We have five children between us and so far the four older ones are all artists, musicians, writers, although one is currently exploring being a Spanish-speaking historian so is obviously striving to be the individual in the family. They have all, at one time, sat in the car on the way home and announced their passions in just the manner of their youngest sibling.
I guess, secretly, we were hoping for a rebel among us who had a passion for accounting.
"You guys used to get tickets to Fashion Week, didn't you?" she tried again from the back seat.
"That was when we were magazine editors, and actually your mother was a tabloid editor so she never got invited anyway," my husband informed her.
"You haven't got a chance, but we will buy you the September issue of Vogue if you're good." She cheered up immeasurably.
But not as much as she did when, a few days later, a lovely friend offered me some tickets out of the blue and I informed my daughter that she would, after all, go to the ball.
Some mothers might be faced with a tween daughter demanding the very best of high fashion couture for such an occasion and be dragged around High Street with their credit card for hours on end.

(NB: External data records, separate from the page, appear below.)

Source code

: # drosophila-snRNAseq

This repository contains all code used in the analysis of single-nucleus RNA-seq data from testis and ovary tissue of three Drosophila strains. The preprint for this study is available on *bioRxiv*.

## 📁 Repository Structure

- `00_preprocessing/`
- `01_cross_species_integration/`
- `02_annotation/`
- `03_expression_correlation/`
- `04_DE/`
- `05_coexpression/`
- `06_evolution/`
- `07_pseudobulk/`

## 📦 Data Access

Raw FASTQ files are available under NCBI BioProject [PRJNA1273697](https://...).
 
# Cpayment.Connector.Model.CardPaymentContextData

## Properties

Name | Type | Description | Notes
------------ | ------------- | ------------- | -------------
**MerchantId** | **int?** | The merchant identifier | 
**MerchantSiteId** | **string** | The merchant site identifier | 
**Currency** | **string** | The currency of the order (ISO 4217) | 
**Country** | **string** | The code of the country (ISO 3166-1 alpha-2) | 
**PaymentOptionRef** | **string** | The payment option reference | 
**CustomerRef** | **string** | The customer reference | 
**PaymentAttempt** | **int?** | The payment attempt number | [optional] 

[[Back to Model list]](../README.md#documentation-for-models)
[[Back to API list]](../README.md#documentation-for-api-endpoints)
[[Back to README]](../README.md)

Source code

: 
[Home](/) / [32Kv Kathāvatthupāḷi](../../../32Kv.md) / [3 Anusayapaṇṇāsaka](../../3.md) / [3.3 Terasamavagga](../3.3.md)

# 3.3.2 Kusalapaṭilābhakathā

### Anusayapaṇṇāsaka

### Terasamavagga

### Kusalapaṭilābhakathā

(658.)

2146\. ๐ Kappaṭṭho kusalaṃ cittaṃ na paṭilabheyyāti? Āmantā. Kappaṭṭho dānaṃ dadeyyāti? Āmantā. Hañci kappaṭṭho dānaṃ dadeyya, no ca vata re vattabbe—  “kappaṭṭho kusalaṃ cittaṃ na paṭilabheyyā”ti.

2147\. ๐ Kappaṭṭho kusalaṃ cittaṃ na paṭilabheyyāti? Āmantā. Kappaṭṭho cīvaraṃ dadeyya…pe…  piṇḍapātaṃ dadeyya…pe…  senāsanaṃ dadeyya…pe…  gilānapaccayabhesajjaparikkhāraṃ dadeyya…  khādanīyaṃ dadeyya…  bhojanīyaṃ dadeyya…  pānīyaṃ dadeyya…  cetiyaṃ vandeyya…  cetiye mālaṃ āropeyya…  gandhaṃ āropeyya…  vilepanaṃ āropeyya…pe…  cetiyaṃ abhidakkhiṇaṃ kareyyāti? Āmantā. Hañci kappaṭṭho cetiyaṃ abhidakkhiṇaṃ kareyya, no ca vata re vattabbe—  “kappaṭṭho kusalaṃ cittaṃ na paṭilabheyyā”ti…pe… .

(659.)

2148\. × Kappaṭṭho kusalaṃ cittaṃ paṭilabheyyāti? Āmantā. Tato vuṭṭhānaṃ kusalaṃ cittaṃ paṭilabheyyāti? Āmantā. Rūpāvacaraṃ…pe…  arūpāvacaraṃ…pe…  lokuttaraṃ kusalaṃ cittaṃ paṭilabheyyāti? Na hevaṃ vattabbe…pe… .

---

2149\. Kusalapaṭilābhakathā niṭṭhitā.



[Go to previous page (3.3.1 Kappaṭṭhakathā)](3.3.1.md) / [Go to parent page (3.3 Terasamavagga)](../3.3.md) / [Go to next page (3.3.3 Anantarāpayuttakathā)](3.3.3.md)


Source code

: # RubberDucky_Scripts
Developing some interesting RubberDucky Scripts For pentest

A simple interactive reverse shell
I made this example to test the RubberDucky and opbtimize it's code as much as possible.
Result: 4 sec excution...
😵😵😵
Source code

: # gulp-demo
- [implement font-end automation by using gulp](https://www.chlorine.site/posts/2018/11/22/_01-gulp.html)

But not I.
"All sorted for something to wear?" I inquired.
She emerged from a pile of clothes on her bedroom floor and mumbled something about having it all worked out and not to worry.
I picked her up from school to take her to the Nom*D show and within seconds she had rolled up her school uniform shorts, whisked off her uniform shirt to reveal a white lace singlet, grabbed one of her older sister's old op shop jackets out of her school bag and released her hair from a ponytail.
"Ready!" she announced. No designer labels for my little fashionista.
The show was fascinating and layered and beautiful, but I couldn't see someone like myself wearing any of it.
"Would you wear anything you just saw?" I asked the 11-year-old going on Anna Wintour.
"I'd deconstruct a few pieces and go from there," she said knowledgeably. "Great use of fabric, and a nice hint of colour on the mainly black and cream pallet."